**WHAT THIS TASK INVOLVES**. The entries below are to be reproduced in full, exactly as written.

**INFORMATION**.
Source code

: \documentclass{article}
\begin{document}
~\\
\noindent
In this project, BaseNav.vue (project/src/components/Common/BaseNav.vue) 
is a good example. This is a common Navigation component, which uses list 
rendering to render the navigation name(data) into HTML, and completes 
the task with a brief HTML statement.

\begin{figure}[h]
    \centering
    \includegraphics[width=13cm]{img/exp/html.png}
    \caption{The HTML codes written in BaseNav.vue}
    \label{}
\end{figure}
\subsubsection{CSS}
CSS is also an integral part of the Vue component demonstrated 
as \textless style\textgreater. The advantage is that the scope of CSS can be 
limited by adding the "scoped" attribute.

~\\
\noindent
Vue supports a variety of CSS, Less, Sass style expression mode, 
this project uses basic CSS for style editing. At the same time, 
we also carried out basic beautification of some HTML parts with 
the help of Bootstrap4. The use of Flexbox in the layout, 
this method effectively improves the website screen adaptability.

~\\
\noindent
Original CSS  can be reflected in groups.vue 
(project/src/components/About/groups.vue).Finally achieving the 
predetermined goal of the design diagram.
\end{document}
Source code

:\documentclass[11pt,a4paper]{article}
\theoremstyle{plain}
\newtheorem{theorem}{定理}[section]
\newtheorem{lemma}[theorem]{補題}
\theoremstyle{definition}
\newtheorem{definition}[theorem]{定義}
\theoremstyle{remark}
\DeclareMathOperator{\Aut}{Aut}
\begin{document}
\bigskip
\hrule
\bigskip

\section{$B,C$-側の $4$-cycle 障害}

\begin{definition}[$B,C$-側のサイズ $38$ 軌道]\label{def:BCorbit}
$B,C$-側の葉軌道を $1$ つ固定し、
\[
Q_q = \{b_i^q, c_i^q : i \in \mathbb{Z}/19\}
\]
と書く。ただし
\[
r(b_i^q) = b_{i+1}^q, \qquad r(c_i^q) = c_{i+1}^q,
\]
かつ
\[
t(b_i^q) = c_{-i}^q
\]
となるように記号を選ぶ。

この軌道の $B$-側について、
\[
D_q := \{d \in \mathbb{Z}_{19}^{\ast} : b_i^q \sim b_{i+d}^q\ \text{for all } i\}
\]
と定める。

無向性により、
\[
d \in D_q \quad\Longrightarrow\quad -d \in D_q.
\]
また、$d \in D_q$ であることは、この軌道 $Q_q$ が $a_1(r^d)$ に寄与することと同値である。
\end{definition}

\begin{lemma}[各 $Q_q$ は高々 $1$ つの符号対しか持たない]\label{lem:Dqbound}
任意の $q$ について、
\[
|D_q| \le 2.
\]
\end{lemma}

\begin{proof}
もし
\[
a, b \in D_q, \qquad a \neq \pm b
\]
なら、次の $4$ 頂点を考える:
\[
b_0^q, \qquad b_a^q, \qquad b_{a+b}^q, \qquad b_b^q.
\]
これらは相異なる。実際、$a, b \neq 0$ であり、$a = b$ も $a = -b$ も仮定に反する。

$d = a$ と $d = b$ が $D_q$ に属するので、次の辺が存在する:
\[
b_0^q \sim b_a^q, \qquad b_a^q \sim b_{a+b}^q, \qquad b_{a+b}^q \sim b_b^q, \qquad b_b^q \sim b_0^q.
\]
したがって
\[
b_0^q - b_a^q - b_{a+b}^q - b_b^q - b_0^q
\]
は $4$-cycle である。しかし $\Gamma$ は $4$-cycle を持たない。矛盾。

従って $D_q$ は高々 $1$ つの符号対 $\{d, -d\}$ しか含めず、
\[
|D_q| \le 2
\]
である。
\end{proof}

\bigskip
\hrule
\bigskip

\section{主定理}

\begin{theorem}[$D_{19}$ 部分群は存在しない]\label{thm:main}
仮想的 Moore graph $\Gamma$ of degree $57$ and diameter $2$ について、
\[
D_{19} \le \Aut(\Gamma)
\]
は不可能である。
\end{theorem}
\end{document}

**SOLUTION FOR THIS TASK**.
Source code

: \documentclass{article}
\begin{document}
~\\
\noindent
In this project, BaseNav.vue (project/src/components/Common/BaseNav.vue) 
is a good example. This is a common Navigation component, which uses list 
rendering to render the navigation name(data) into HTML, and completes 
the task with a brief HTML statement.

\begin{figure}[h]
    \centering
    \includegraphics[width=13cm]{img/exp/html.png}
    \caption{The HTML codes written in BaseNav.vue}
    \label{}
\end{figure}
\subsubsection{CSS}
CSS is also an integral part of the Vue component demonstrated 
as \textless style\textgreater. The advantage is that the scope of CSS can be 
limited by adding the "scoped" attribute.

~\\
\noindent
Vue supports a variety of CSS, Less, Sass style expression mode, 
this project uses basic CSS for style editing. At the same time, 
we also carried out basic beautification of some HTML parts with 
the help of Bootstrap4. The use of Flexbox in the layout, 
this method effectively improves the website screen adaptability.

~\\
\noindent
Original CSS  can be reflected in groups.vue 
(project/src/components/About/groups.vue).Finally achieving the 
predetermined goal of the design diagram.
\end{document}
Source code

:\documentclass[11pt,a4paper]{article}
\theoremstyle{plain}
\newtheorem{theorem}{定理}[section]
\newtheorem{lemma}[theorem]{補題}
\theoremstyle{definition}
\newtheorem{definition}[theorem]{定義}
\theoremstyle{remark}
\DeclareMathOperator{\Aut}{Aut}
\begin{document}
\bigskip
\hrule
\bigskip

\section{$B,C$-側の $4$-cycle 障害}

\begin{definition}[$B,C$-側のサイズ $38$ 軌道]\label{def:BCorbit}
$B,C$-側の葉軌道を $1$ つ固定し、
\[
Q_q = \{b_i^q, c_i^q : i \in \mathbb{Z}/19\}
\]
と書く。ただし
\[
r(b_i^q) = b_{i+1}^q, \qquad r(c_i^q) = c_{i+1}^q,
\]
かつ
\[
t(b_i^q) = c_{-i}^q
\]
となるように記号を選ぶ。

この軌道の $B$-側について、
\[
D_q := \{d \in \mathbb{Z}_{19}^{\ast} : b_i^q \sim b_{i+d}^q\ \text{for all } i\}
\]
と定める。

無向性により、
\[
d \in D_q \quad\Longrightarrow\quad -d \in D_q.
\]
また、$d \in D_q$ であることは、この軌道 $Q_q$ が $a_1(r^d)$ に寄与することと同値である。
\end{definition}

\begin{lemma}[各 $Q_q$ は高々 $1$ つの符号対しか持たない]\label{lem:Dqbound}
任意の $q$ について、
\[
|D_q| \le 2.
\]
\end{lemma}

\begin{proof}
もし
\[
a, b \in D_q, \qquad a \neq \pm b
\]
なら、次の $4$ 頂点を考える:
\[
b_0^q, \qquad b_a^q, \qquad b_{a+b}^q, \qquad b_b^q.
\]
これらは相異なる。実際、$a, b \neq 0$ であり、$a = b$ も $a = -b$ も仮定に反する。

$d = a$ と $d = b$ が $D_q$ に属するので、次の辺が存在する:
\[
b_0^q \sim b_a^q, \qquad b_a^q \sim b_{a+b}^q, \qquad b_{a+b}^q \sim b_b^q, \qquad b_b^q \sim b_0^q.
\]
したがって
\[
b_0^q - b_a^q - b_{a+b}^q - b_b^q - b_0^q
\]
は $4$-cycle である。しかし $\Gamma$ は $4$-cycle を持たない。矛盾。

従って $D_q$ は高々 $1$ つの符号対 $\{d, -d\}$ しか含めず、
\[
|D_q| \le 2
\]
である。
\end{proof}

\bigskip
\hrule
\bigskip

\section{主定理}

\begin{theorem}[$D_{19}$ 部分群は存在しない]\label{thm:main}
仮想的 Moore graph $\Gamma$ of degree $57$ and diameter $2$ について、
\[
D_{19} \le \Aut(\Gamma)
\]
は不可能である。
\end{theorem}
\end{document}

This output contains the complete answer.